Problem statement
Without the pictures, reproduce the records that follow exactly.

-- Available records follows --

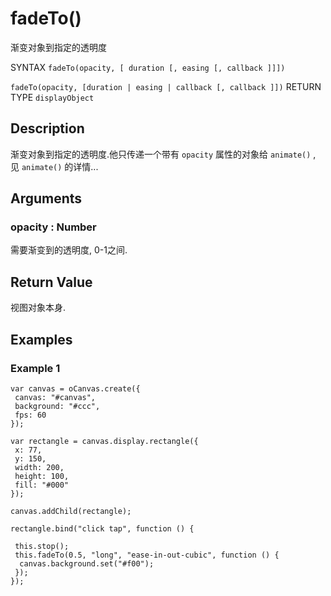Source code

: # fadeTo()

渐变对象到指定的透明度

SYNTAX `fadeTo(opacity, [ duration [, easing [, callback ]]]) `

`fadeTo(opacity, [duration | easing | callback [, callback ]])` RETURN TYPE `displayObject`

## Description

渐变对象到指定的透明度.他只传递一个带有 `opacity` 属性的对象给 `animate()` , 见 `animate()` 的详情...

## Arguments

### opacity : Number

需要渐变到的透明度, 0-1之间.

## Return Value

视图对象本身.

## Examples

### Example 1

```
var canvas = oCanvas.create({
 canvas: "#canvas",
 background: "#ccc",
 fps: 60
});

var rectangle = canvas.display.rectangle({
 x: 77,
 y: 150,
 width: 200,
 height: 100,
 fill: "#000"
});

canvas.addChild(rectangle);

rectangle.bind("click tap", function () {

 this.stop();
 this.fadeTo(0.5, "long", "ease-in-out-cubic", function () {
  canvas.background.set("#f00");
 });
});
```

-- Available records concluded --

Result of this exercise
Source code

: # fadeTo()

渐变对象到指定的透明度

SYNTAX `fadeTo(opacity, [ duration [, easing [, callback ]]]) `

`fadeTo(opacity, [duration | easing | callback [, callback ]])` RETURN TYPE `displayObject`

## Description

渐变对象到指定的透明度.他只传递一个带有 `opacity` 属性的对象给 `animate()` , 见 `animate()` 的详情...

## Arguments

### opacity : Number

需要渐变到的透明度, 0-1之间.

## Return Value

视图对象本身.

## Examples

### Example 1

```
var canvas = oCanvas.create({
 canvas: "#canvas",
 background: "#ccc",
 fps: 60
});

var rectangle = canvas.display.rectangle({
 x: 77,
 y: 150,
 width: 200,
 height: 100,
 fill: "#000"
});

canvas.addChild(rectangle);

rectangle.bind("click tap", function () {

 this.stop();
 this.fadeTo(0.5, "long", "ease-in-out-cubic", function () {
  canvas.background.set("#f00");
 });
});
```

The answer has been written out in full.